Nasdaq listed company launched a crypto trading service of the same name in India with great fanfare last month. The app allowed users of the world’s second largest online marketplace to buy crypto tokens using UPI, a very popular Indian payment infrastructure built by a coalition of retail banks. But just three days after the launch, the firm rolled back the service without any explanation.
The move follows a strange announcement from the National Payments Corporation of India, the governing body that oversees UPI in the country where it refused to confirm UPI support in the Coinbase app.
When asked about the Indian episode, Coinbase co-founder and CEO Brian Armstrong gave a detailed explanation about the company’s earnings on Tuesday evening.
“So, a few days after launch, we shut down UPI due to informal pressure from the Reserve Bank of India,” he said.
Armstrong pointed out that cryptocurrency trading is not illegal in India – in fact, the South Asian country has only recently started taxing it – but there are “elements in the government, including in the Reserve Bank of India, that don’t seem to be as positive on it.” And so they — it’s been called a ‘shadow ban’ in the press, basically they’re exerting gentle pressure behind the scenes to try and cut off some of these payments that might go through UPI,” he said.

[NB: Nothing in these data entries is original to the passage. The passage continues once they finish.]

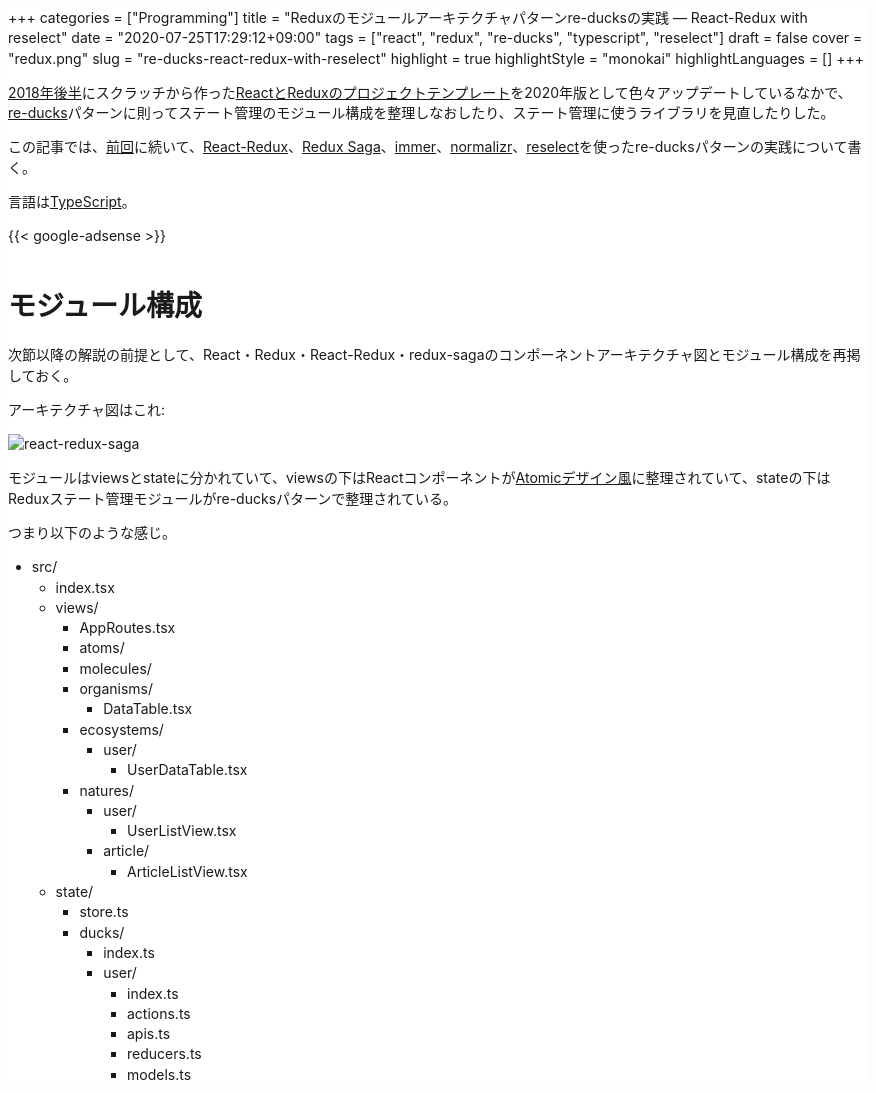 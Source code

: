 +++
categories = ["Programming"]
title = "Reduxのモジュールアーキテクチャパターンre-ducksの実践 ― React-Redux with reselect"
date = "2020-07-25T17:29:12+09:00"
tags = ["react", "redux", "re-ducks", "typescript", "reselect"]
draft = false
cover = "redux.png"
slug = "re-ducks-react-redux-with-reselect"
highlight = true
highlightStyle = "monokai"
highlightLanguages = []
+++

[2018年後半](https://www.kaitoy.xyz/2018/11/26/creating-react-redux-app-from-scratch-11/)にスクラッチから作った[ReactとReduxのプロジェクトテンプレート](https://github.com/kaitoy/react-redux-scaffold)を2020年版として色々アップデートしているなかで、[re-ducks](https://github.com/alexnm/re-ducks)パターンに則ってステート管理のモジュール構成を整理しなおしたり、ステート管理に使うライブラリを見直したりした。

この記事では、[前回](https://www.kaitoy.xyz/2020/07/24/re-ducks-normalizr/)に続いて、[React-Redux](https://react-redux.js.org/)、[Redux Saga](https://redux-saga.js.org/)、[immer](https://immerjs.github.io/immer/docs/introduction)、[normalizr](https://github.com/paularmstrong/normalizr)、[reselect](https://github.com/reduxjs/reselect)を使ったre-ducksパターンの実践について書く。

言語は[TypeScript](https://www.typescriptlang.org/)。



{{< google-adsense >}}

# モジュール構成

次節以降の解説の前提として、React・Redux・React-Redux・redux-sagaのコンポーネントアーキテクチャ図とモジュール構成を再掲しておく。

アーキテクチャ図はこれ:

![react-redux-saga](/images/re-ducks/saga.png)

モジュールはviewsとstateに分かれていて、viewsの下はReactコンポーネントが[Atomicデザイン風](https://www.kaitoy.xyz/2020/05/05/atomic-design/)に整理されていて、stateの下はReduxステート管理モジュールがre-ducksパターンで整理されている。

つまり以下のような感じ。

- src/
    - index.tsx
    - views/
        - AppRoutes.tsx
        - atoms/
        - molecules/
        - organisms/
            - DataTable.tsx
        - ecosystems/
            - user/
                - UserDataTable.tsx
        - natures/
            - user/
                - UserListView.tsx
            - article/
                - ArticleListView.tsx
    - state/
        - store.ts
        - ducks/
            - index.ts
            - user/
                - index.ts
                - actions.ts
                - apis.ts
                - reducers.ts
                - models.ts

The actions of the Reserve Bank of India “may actually be in violation of the Supreme Court ruling, which would be interesting to know if he went there. But I think we prefer to just work with them and focus on the restart. I think there are a number of paths that we need to restart with other payment methods. And this is the default path in the future,” he said.
The Reserve Bank of India previously banned cryptocurrencies – a decision overturned by the country’s supreme court more than two years ago – but the central bank continues to unofficially pressure banks not to participate in cryptocurrency exchanges, TechCrunch previously reported. (For this reason, so many cryptocurrency exchanges in the country periodically experience problems with payments in the country.)

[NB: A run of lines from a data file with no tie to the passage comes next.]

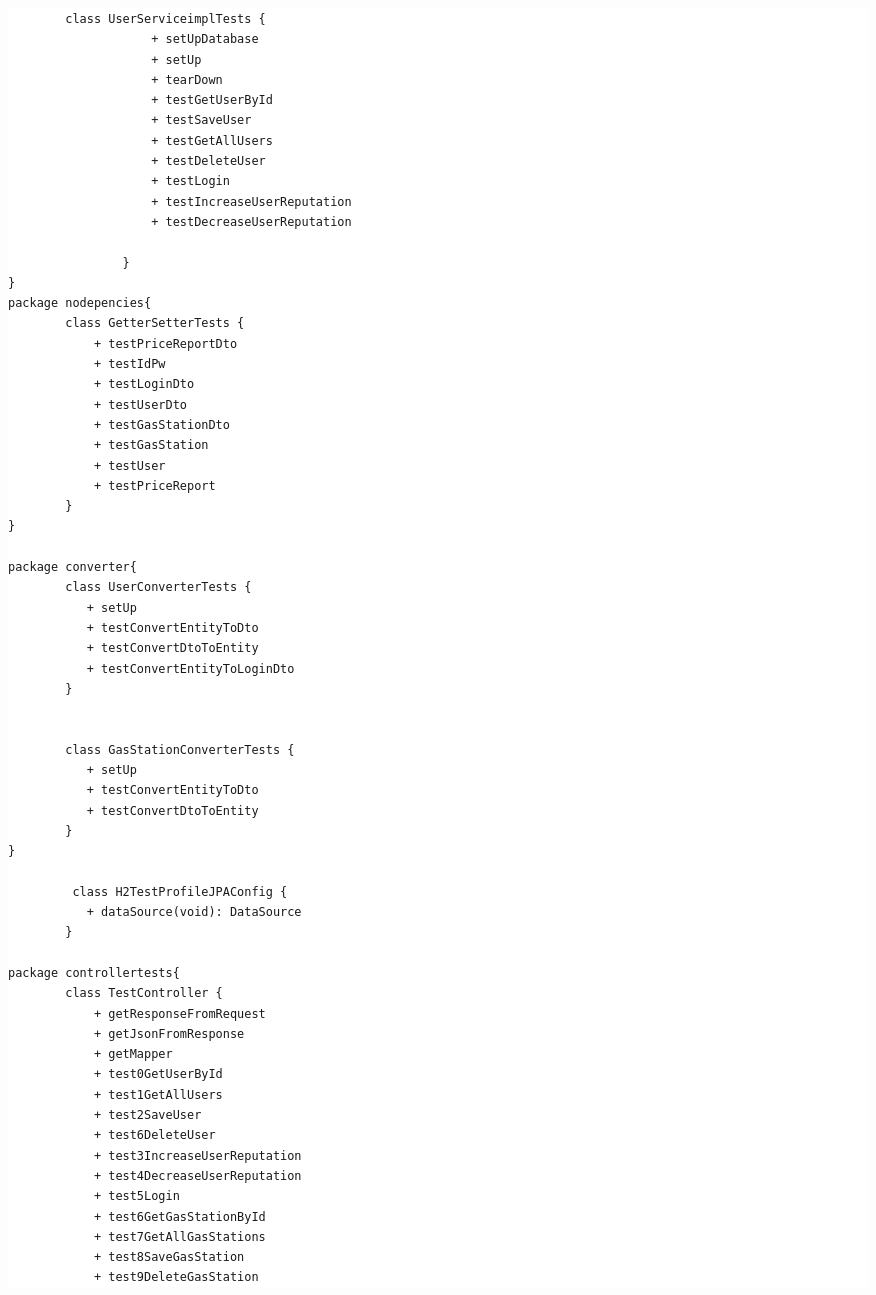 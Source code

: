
 ```plantuml
        class UserServiceimplTests {
                    + setUpDatabase
                    + setUp
                    + tearDown
                    + testGetUserById
                    + testSaveUser
                    + testGetAllUsers
                    + testDeleteUser
                    + testLogin
                    + testIncreaseUserReputation
                    + testDecreaseUserReputation
                            
                }
}
package nodepencies{
        class GetterSetterTests {
            + testPriceReportDto
            + testIdPw
            + testLoginDto
            + testUserDto
            + testGasStationDto
            + testGasStation
            + testUser
            + testPriceReport
        }
}

package converter{
        class UserConverterTests {
           + setUp
           + testConvertEntityToDto
           + testConvertDtoToEntity
           + testConvertEntityToLoginDto
        }

        
        class GasStationConverterTests {
           + setUp
           + testConvertEntityToDto
           + testConvertDtoToEntity
        }
}

         class H2TestProfileJPAConfig {
           + dataSource(void): DataSource
        }

package controllertests{
        class TestController {
            + getResponseFromRequest
            + getJsonFromResponse
            + getMapper
            + test0GetUserById
            + test1GetAllUsers
            + test2SaveUser
            + test6DeleteUser
            + test3IncreaseUserReputation
            + test4DecreaseUserReputation
            + test5Login
            + test6GetGasStationById
            + test7GetAllGasStations
            + test8SaveGasStation
            + test9DeleteGasStation
```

“I think if you zoom out for a minute, one of our theories and my theory is that action produces information. So it’s not always clear when we visit these countries around the world, everyone is in varying degrees of education or lack thereof regarding cryptocurrencies. And there is a lot of work to be done to meet policy makers around the world and educate them about what the possibilities of AML are and what the positive benefits are. Residents of these countries generally really want cryptocurrency. And so to me, it says that in most places in the free world and democracies, cryptocurrency will eventually become regulated and legal, but it will take them time to get used to it,” said Armstrong.
“And the way we move the conversation forward is by taking action. That’s why we’re going to launch, even if we’re not quite sure how it’s going to happen – the response will be received, we’re going to launch, because it forces discussion. Now the press in India is talking about it. Now there are meetings where we will talk about how we can move to the next step. This is our general approach to international expansion.”